- [What the task asks]
Restate word for word the lines of the listing below, from its first line through the line with "## **Getting Started**", without the pictures.
-- Opening Marker --
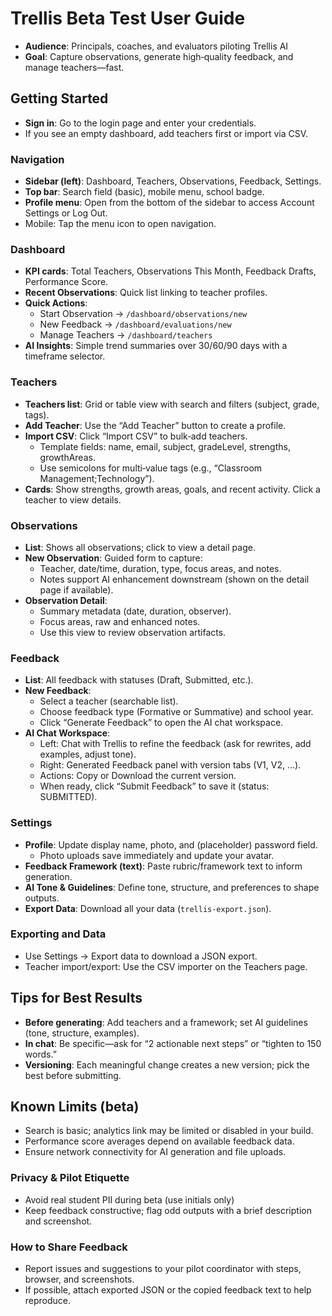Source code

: # **Trellis Beta Test User Guide**

* **Audience**: Principals, coaches, and evaluators piloting Trellis AI  
* **Goal**: Capture observations, generate high‑quality feedback, and manage teachers—fast.

## **Getting Started**

* **Sign in**: Go to the login page and enter your credentials.  
* If you see an empty dashboard, add teachers first or import via CSV.

### **Navigation**

* **Sidebar (left)**: Dashboard, Teachers, Observations, Feedback, Settings.  
* **Top bar**: Search field (basic), mobile menu, school badge.  
* **Profile menu**: Open from the bottom of the sidebar to access Account Settings or Log Out.  
* Mobile: Tap the menu icon to open navigation.

### **Dashboard**

* **KPI cards**: Total Teachers, Observations This Month, Feedback Drafts, Performance Score.  
* **Recent Observations**: Quick list linking to teacher profiles.  
* **Quick Actions**:  
  * Start Observation → `/dashboard/observations/new`  
  * New Feedback → `/dashboard/evaluations/new`  
  * Manage Teachers → `/dashboard/teachers`  
* **AI Insights**: Simple trend summaries over 30/60/90 days with a timeframe selector.

### **Teachers**

* **Teachers list**: Grid or table view with search and filters (subject, grade, tags).  
* **Add Teacher**: Use the “Add Teacher” button to create a profile.  
* **Import CSV**: Click “Import CSV” to bulk‑add teachers.  
  * Template fields: name, email, subject, gradeLevel, strengths, growthAreas.  
  * Use semicolons for multi‑value tags (e.g., “Classroom Management;Technology”).  
* **Cards**: Show strengths, growth areas, goals, and recent activity. Click a teacher to view details.

### **Observations**

* **List**: Shows all observations; click to view a detail page.  
* **New Observation**: Guided form to capture:  
  * Teacher, date/time, duration, type, focus areas, and notes.  
  * Notes support AI enhancement downstream (shown on the detail page if available).  
* **Observation Detail**:  
  * Summary metadata (date, duration, observer).  
  * Focus areas, raw and enhanced notes.  
  * Use this view to review observation artifacts.

### **Feedback**

* **List**: All feedback with statuses (Draft, Submitted, etc.).  
* **New Feedback**:  
  * Select a teacher (searchable list).  
  * Choose feedback type (Formative or Summative) and school year.  
  * Click “Generate Feedback” to open the AI chat workspace.  
* **AI Chat Workspace**:  
  * Left: Chat with Trellis to refine the feedback (ask for rewrites, add examples, adjust tone).  
  * Right: Generated Feedback panel with version tabs (V1, V2, …).  
  * Actions: Copy or Download the current version.  
  * When ready, click “Submit Feedback” to save it (status: SUBMITTED).

### **Settings**

* **Profile**: Update display name, photo, and (placeholder) password field.  
  * Photo uploads save immediately and update your avatar.  
* **Feedback Framework (text)**: Paste rubric/framework text to inform generation.  
* **AI Tone & Guidelines**: Define tone, structure, and preferences to shape outputs.  
* **Export Data**: Download all your data (`trellis-export.json`).

### **Exporting and Data**

* Use Settings → Export data to download a JSON export.  
* Teacher import/export: Use the CSV importer on the Teachers page.

## **Tips for Best Results**

* **Before generating**: Add teachers and a framework; set AI guidelines (tone, structure, examples).  
* **In chat**: Be specific—ask for “2 actionable next steps” or “tighten to 150 words.”  
* **Versioning**: Each meaningful change creates a new version; pick the best before submitting.

## **Known Limits (beta)**

* Search is basic; analytics link may be limited or disabled in your build.  
* Performance score averages depend on available feedback data.  
* Ensure network connectivity for AI generation and file uploads.

### **Privacy & Pilot Etiquette**

* Avoid real student PII during beta (use initials only)  
* Keep feedback constructive; flag odd outputs with a brief description and screenshot.

### **How to Share Feedback**

* Report issues and suggestions to your pilot coordinator with steps, browser, and screenshots.  
* If possible, attach exported JSON or the copied feedback text to help reproduce.
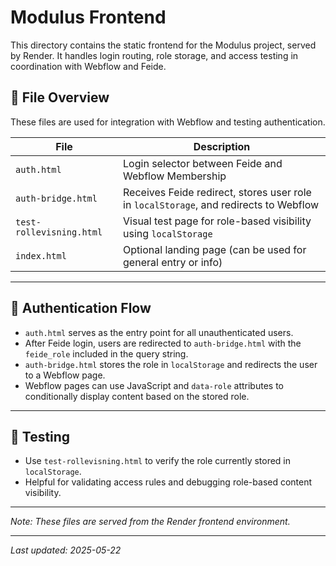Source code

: # Modulus Frontend

This directory contains the static frontend for the Modulus project, served by Render. It handles login routing, role storage, and access testing in coordination with Webflow and Feide.

## 📁 File Overview

These files are used for integration with Webflow and testing authentication.

| File                     | Description                                                                 |
|--------------------------|-----------------------------------------------------------------------------|
| `auth.html`              | Login selector between Feide and Webflow Membership                        |
| `auth-bridge.html`       | Receives Feide redirect, stores user role in `localStorage`, and redirects to Webflow |
| `test-rollevisning.html` | Visual test page for role-based visibility using `localStorage`             |
| `index.html`             | Optional landing page (can be used for general entry or info)              |

---

## 🔐 Authentication Flow

- `auth.html` serves as the entry point for all unauthenticated users.
- After Feide login, users are redirected to `auth-bridge.html` with the `feide_role` included in the query string.
- `auth-bridge.html` stores the role in `localStorage` and redirects the user to a Webflow page.
- Webflow pages can use JavaScript and `data-role` attributes to conditionally display content based on the stored role.

---

## 🧪 Testing

- Use `test-rollevisning.html` to verify the role currently stored in `localStorage`.
- Helpful for validating access rules and debugging role-based content visibility.

---

_Note: These files are served from the Render frontend environment._

---

_Last updated: 2025-05-22_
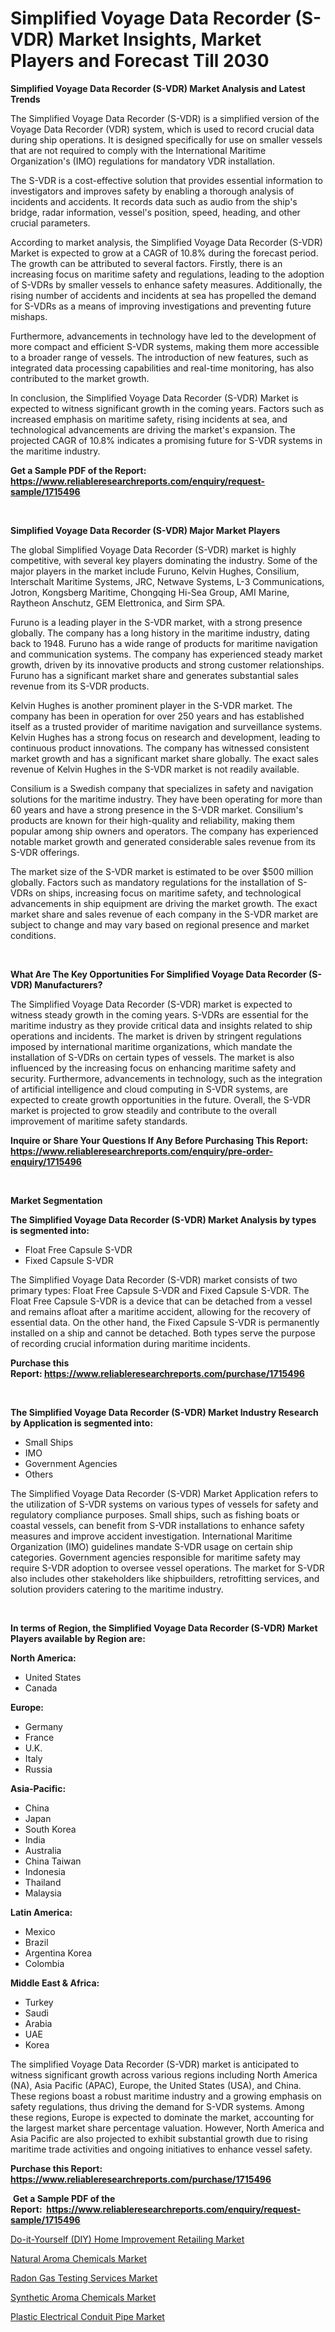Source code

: <p><h1>Simplified Voyage Data Recorder (S-VDR) Market Insights, Market Players and Forecast Till 2030</h1></p><p><strong>Simplified Voyage Data Recorder (S-VDR) Market Analysis and Latest Trends</strong></p>
<p><p>The Simplified Voyage Data Recorder (S-VDR) is a simplified version of the Voyage Data Recorder (VDR) system, which is used to record crucial data during ship operations. It is designed specifically for use on smaller vessels that are not required to comply with the International Maritime Organization's (IMO) regulations for mandatory VDR installation.</p><p>The S-VDR is a cost-effective solution that provides essential information to investigators and improves safety by enabling a thorough analysis of incidents and accidents. It records data such as audio from the ship's bridge, radar information, vessel's position, speed, heading, and other crucial parameters.</p><p>According to market analysis, the Simplified Voyage Data Recorder (S-VDR) Market is expected to grow at a CAGR of 10.8% during the forecast period. The growth can be attributed to several factors. Firstly, there is an increasing focus on maritime safety and regulations, leading to the adoption of S-VDRs by smaller vessels to enhance safety measures. Additionally, the rising number of accidents and incidents at sea has propelled the demand for S-VDRs as a means of improving investigations and preventing future mishaps.</p><p>Furthermore, advancements in technology have led to the development of more compact and efficient S-VDR systems, making them more accessible to a broader range of vessels. The introduction of new features, such as integrated data processing capabilities and real-time monitoring, has also contributed to the market growth.</p><p>In conclusion, the Simplified Voyage Data Recorder (S-VDR) Market is expected to witness significant growth in the coming years. Factors such as increased emphasis on maritime safety, rising incidents at sea, and technological advancements are driving the market's expansion. The projected CAGR of 10.8% indicates a promising future for S-VDR systems in the maritime industry.</p></p>
<p><strong>Get a Sample PDF of the Report:&nbsp; <a href="https://www.reliableresearchreports.com/enquiry/request-sample/1715496">https://www.reliableresearchreports.com/enquiry/request-sample/1715496</a></strong></p>
<p>&nbsp;</p>
<p><strong>Simplified Voyage Data Recorder (S-VDR) Major Market Players</strong></p>
<p><p>The global Simplified Voyage Data Recorder (S-VDR) market is highly competitive, with several key players dominating the industry. Some of the major players in the market include Furuno, Kelvin Hughes, Consilium, Interschalt Maritime Systems, JRC, Netwave Systems, L-3 Communications, Jotron, Kongsberg Maritime, Chongqing Hi-Sea Group, AMI Marine, Raytheon Anschutz, GEM Elettronica, and Sirm SPA.</p><p>Furuno is a leading player in the S-VDR market, with a strong presence globally. The company has a long history in the maritime industry, dating back to 1948. Furuno has a wide range of products for maritime navigation and communication systems. The company has experienced steady market growth, driven by its innovative products and strong customer relationships. Furuno has a significant market share and generates substantial sales revenue from its S-VDR products.</p><p>Kelvin Hughes is another prominent player in the S-VDR market. The company has been in operation for over 250 years and has established itself as a trusted provider of maritime navigation and surveillance systems. Kelvin Hughes has a strong focus on research and development, leading to continuous product innovations. The company has witnessed consistent market growth and has a significant market share globally. The exact sales revenue of Kelvin Hughes in the S-VDR market is not readily available.</p><p>Consilium is a Swedish company that specializes in safety and navigation solutions for the maritime industry. They have been operating for more than 60 years and have a strong presence in the S-VDR market. Consilium's products are known for their high-quality and reliability, making them popular among ship owners and operators. The company has experienced notable market growth and generated considerable sales revenue from its S-VDR offerings.</p><p>The market size of the S-VDR market is estimated to be over $500 million globally. Factors such as mandatory regulations for the installation of S-VDRs on ships, increasing focus on maritime safety, and technological advancements in ship equipment are driving the market growth. The exact market share and sales revenue of each company in the S-VDR market are subject to change and may vary based on regional presence and market conditions.</p></p>
<p>&nbsp;</p>
<p><strong>What Are The Key Opportunities For Simplified Voyage Data Recorder (S-VDR) Manufacturers?</strong></p>
<p><p>The Simplified Voyage Data Recorder (S-VDR) market is expected to witness steady growth in the coming years. S-VDRs are essential for the maritime industry as they provide critical data and insights related to ship operations and incidents. The market is driven by stringent regulations imposed by international maritime organizations, which mandate the installation of S-VDRs on certain types of vessels. The market is also influenced by the increasing focus on enhancing maritime safety and security. Furthermore, advancements in technology, such as the integration of artificial intelligence and cloud computing in S-VDR systems, are expected to create growth opportunities in the future. Overall, the S-VDR market is projected to grow steadily and contribute to the overall improvement of maritime safety standards.</p></p>
<p><strong>Inquire or Share Your Questions If Any Before Purchasing This Report: <a href="https://www.reliableresearchreports.com/enquiry/pre-order-enquiry/1715496">https://www.reliableresearchreports.com/enquiry/pre-order-enquiry/1715496</a></strong></p>
<p>&nbsp;</p>
<p><strong>Market Segmentation</strong></p>
<p><strong>The Simplified Voyage Data Recorder (S-VDR) Market Analysis by types is segmented into:</strong></p>
<p><ul><li>Float Free Capsule S-VDR</li><li>Fixed Capsule S-VDR</li></ul></p>
<p><p>The Simplified Voyage Data Recorder (S-VDR) market consists of two primary types: Float Free Capsule S-VDR and Fixed Capsule S-VDR. The Float Free Capsule S-VDR is a device that can be detached from a vessel and remains afloat after a maritime accident, allowing for the recovery of essential data. On the other hand, the Fixed Capsule S-VDR is permanently installed on a ship and cannot be detached. Both types serve the purpose of recording crucial information during maritime incidents.</p></p>
<p><strong>Purchase this Report:&nbsp;<a href="https://www.reliableresearchreports.com/purchase/1715496">https://www.reliableresearchreports.com/purchase/1715496</a></strong></p>
<p>&nbsp;</p>
<p><strong>The Simplified Voyage Data Recorder (S-VDR) Market Industry Research by Application is segmented into:</strong></p>
<p><ul><li>Small Ships</li><li>IMO</li><li>Government Agencies</li><li>Others</li></ul></p>
<p><p>The Simplified Voyage Data Recorder (S-VDR) Market Application refers to the utilization of S-VDR systems on various types of vessels for safety and regulatory compliance purposes. Small ships, such as fishing boats or coastal vessels, can benefit from S-VDR installations to enhance safety measures and improve accident investigation. International Maritime Organization (IMO) guidelines mandate S-VDR usage on certain ship categories. Government agencies responsible for maritime safety may require S-VDR adoption to oversee vessel operations. The market for S-VDR also includes other stakeholders like shipbuilders, retrofitting services, and solution providers catering to the maritime industry.</p></p>
<p>&nbsp;</p>
<p><strong>In terms of Region, the Simplified Voyage Data Recorder (S-VDR) Market Players available by Region are:</strong></p>
<p>
    <p> <strong> North America: </strong>
        <ul>
            <li>United States</li>
            <li>Canada</li>
        </ul>
        </p> 
    <p> <strong> Europe: </strong>
        <ul>
            <li>Germany</li>
            <li>France</li>
            <li>U.K.</li>
            <li>Italy</li>
            <li>Russia</li>
        </ul>
        </p> 
    <p> <strong> Asia-Pacific: </strong>
        <ul>
            <li>China</li>
            <li>Japan</li>
            <li>South Korea</li>
            <li>India</li>
            <li>Australia</li>
            <li>China Taiwan</li>
            <li>Indonesia</li>
            <li>Thailand</li>
            <li>Malaysia</li>
        </ul>
        </p> 
    <p> <strong> Latin America: </strong>
        <ul>
            <li>Mexico</li>
            <li>Brazil</li>
            <li>Argentina Korea</li>
            <li>Colombia</li>
        </ul>
        </p> 
    <p> <strong> Middle East & Africa: </strong>
        <ul>
            <li>Turkey</li>
            <li>Saudi</li>
            <li>Arabia</li>
            <li>UAE</li>
            <li>Korea</li>
        </ul>
    </p>
    </p>
<p><p>The simplified Voyage Data Recorder (S-VDR) market is anticipated to witness significant growth across various regions including North America (NA), Asia Pacific (APAC), Europe, the United States (USA), and China. These regions boast a robust maritime industry and a growing emphasis on safety regulations, thus driving the demand for S-VDR systems. Among these regions, Europe is expected to dominate the market, accounting for the largest market share percentage valuation. However, North America and Asia Pacific are also projected to exhibit substantial growth due to rising maritime trade activities and ongoing initiatives to enhance vessel safety.</p></p>
<p><strong>Purchase this Report: <a href="https://www.reliableresearchreports.com/purchase/1715496">https://www.reliableresearchreports.com/purchase/1715496</a></strong></p>
<p>&nbsp;<strong>Get a Sample PDF of the Report:&nbsp;&nbsp;<a href="https://www.reliableresearchreports.com/enquiry/request-sample/1715496">https://www.reliableresearchreports.com/enquiry/request-sample/1715496</a></strong></p>
<p><strong></strong></p>
<p><p><a href="https://medium.com/@giannicrona/do-it-yourself-diy-home-improvement-retailing-market-size-market-outlook-and-market-forecast-a55fdaa8fdb0">Do-it-Yourself (DIY) Home Improvement Retailing Market</a></p><p><a href="https://www.linkedin.com/pulse/natural-aroma-chemicals-market-size-2023-2030-global-wuamc/">Natural Aroma Chemicals Market</a></p><p><a href="https://medium.com/@rossiezieme2023/radon-gas-testing-services-market-size-cagr-trends-2024-2030-d81c2fab1beb">Radon Gas Testing Services Market</a></p><p><a href="https://www.linkedin.com/pulse/synthetic-aroma-chemicals-market-size-share-global-xtbuc/">Synthetic Aroma Chemicals Market</a></p><p><a href="https://www.linkedin.com/pulse/plastic-electrical-conduit-pipe-market-research-report-provides-d9f1c/">Plastic Electrical Conduit Pipe Market</a></p></p>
-- Closing Marker --
- [Answer to the exercise]
Source code

: # **Trellis Beta Test User Guide**

* **Audience**: Principals, coaches, and evaluators piloting Trellis AI  
* **Goal**: Capture observations, generate high‑quality feedback, and manage teachers—fast.

## **Getting Started**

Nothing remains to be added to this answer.